Your job is to report every line of the entries that has "exists".

(Beginning of Records for this task)

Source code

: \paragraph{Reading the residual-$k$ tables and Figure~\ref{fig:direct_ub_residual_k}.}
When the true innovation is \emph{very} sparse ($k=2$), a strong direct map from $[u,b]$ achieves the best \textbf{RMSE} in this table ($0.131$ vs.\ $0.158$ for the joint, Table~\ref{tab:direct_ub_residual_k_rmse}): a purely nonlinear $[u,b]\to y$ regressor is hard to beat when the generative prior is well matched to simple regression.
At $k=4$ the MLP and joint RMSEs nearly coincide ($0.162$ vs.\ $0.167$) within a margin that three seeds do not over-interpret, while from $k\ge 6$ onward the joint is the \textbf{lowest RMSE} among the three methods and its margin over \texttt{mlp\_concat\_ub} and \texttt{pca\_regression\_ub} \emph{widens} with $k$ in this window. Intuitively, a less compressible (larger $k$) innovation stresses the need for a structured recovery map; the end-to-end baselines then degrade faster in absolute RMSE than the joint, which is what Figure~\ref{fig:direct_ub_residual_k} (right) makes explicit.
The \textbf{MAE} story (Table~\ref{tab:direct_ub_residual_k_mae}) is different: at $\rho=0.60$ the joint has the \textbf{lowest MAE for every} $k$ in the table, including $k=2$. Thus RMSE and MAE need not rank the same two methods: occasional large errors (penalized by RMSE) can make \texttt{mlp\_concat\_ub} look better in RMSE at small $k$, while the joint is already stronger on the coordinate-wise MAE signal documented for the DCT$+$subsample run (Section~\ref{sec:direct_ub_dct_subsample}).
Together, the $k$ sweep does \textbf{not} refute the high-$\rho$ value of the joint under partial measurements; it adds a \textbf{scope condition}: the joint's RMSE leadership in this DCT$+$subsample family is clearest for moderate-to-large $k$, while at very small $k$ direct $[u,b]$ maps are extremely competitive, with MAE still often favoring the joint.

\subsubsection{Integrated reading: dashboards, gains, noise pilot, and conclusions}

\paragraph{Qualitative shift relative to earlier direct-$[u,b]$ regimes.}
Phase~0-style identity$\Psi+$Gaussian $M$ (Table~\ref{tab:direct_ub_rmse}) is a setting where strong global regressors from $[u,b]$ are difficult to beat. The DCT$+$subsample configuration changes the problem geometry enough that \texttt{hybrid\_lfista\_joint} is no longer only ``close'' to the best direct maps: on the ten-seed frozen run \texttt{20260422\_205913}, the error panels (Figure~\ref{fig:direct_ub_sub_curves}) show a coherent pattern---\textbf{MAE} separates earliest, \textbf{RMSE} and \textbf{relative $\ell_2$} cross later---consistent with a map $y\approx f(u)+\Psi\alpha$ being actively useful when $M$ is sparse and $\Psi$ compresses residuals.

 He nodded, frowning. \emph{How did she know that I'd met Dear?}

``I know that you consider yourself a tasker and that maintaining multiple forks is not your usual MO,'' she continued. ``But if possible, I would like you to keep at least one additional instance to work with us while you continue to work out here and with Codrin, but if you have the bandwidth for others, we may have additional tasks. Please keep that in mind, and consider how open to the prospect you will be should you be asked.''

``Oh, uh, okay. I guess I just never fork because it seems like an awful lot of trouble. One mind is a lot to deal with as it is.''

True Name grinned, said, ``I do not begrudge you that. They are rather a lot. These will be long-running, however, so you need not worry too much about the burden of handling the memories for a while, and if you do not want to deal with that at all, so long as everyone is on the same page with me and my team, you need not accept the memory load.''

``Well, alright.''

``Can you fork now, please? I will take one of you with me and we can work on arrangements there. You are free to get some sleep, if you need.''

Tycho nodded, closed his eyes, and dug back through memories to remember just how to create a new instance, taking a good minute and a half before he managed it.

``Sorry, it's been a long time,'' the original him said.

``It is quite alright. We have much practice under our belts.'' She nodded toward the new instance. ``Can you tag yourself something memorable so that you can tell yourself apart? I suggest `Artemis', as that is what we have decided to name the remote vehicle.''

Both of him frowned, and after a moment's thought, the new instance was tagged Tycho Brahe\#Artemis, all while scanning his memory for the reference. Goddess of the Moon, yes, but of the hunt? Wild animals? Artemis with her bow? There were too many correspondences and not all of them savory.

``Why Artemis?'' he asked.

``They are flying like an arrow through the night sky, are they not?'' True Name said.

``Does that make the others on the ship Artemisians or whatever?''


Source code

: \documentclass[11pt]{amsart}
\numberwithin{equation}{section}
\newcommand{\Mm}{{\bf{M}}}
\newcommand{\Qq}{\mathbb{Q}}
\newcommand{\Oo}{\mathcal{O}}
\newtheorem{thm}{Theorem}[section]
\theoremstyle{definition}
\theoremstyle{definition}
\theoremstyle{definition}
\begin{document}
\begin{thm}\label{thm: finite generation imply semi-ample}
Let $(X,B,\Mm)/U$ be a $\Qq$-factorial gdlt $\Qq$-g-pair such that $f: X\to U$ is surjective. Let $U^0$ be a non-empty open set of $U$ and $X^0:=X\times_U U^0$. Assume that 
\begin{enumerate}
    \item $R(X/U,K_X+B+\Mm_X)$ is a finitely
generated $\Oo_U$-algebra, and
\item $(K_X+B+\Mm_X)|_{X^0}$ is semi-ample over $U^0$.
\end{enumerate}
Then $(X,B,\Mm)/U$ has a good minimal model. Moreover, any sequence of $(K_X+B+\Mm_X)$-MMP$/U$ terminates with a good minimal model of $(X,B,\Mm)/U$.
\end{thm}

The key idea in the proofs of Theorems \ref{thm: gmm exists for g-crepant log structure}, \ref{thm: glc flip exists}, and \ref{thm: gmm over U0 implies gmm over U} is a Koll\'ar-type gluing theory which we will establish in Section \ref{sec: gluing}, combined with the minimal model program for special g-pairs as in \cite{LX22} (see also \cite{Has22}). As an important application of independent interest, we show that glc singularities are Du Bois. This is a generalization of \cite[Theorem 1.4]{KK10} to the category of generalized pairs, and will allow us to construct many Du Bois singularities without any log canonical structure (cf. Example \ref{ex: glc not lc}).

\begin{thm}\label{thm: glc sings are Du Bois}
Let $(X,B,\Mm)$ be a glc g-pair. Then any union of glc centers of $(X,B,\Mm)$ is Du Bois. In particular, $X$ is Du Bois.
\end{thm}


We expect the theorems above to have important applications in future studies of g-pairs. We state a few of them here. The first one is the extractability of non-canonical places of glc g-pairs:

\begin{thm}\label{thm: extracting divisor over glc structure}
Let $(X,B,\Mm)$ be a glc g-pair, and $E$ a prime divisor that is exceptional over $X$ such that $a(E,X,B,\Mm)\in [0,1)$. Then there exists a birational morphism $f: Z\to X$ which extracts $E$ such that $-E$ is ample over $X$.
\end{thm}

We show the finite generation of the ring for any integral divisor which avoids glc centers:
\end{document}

(End of Records for this task)

• [Output]
The key idea in the proofs of Theorems \ref{thm: gmm exists for g-crepant log structure}, \ref{thm: glc flip exists}, and \ref{thm: gmm over U0 implies gmm over U} is a Koll\'ar-type gluing theory which we will establish in Section \ref{sec: gluing}, combined with the minimal model program for special g-pairs as in \cite{LX22} (see also \cite{Has22}). As an important application of independent interest, we show that glc singularities are Du Bois. This is a generalization of \cite[Theorem 1.4]{KK10} to the category of generalized pairs, and will allow us to construct many Du Bois singularities without any log canonical structure (cf. Example \ref{ex: glc not lc}).
Let $(X,B,\Mm)$ be a glc g-pair, and $E$ a prime divisor that is exceptional over $X$ such that $a(E,X,B,\Mm)\in [0,1)$. Then there exists a birational morphism $f: Z\to X$ which extracts $E$ such that $-E$ is ample over $X$.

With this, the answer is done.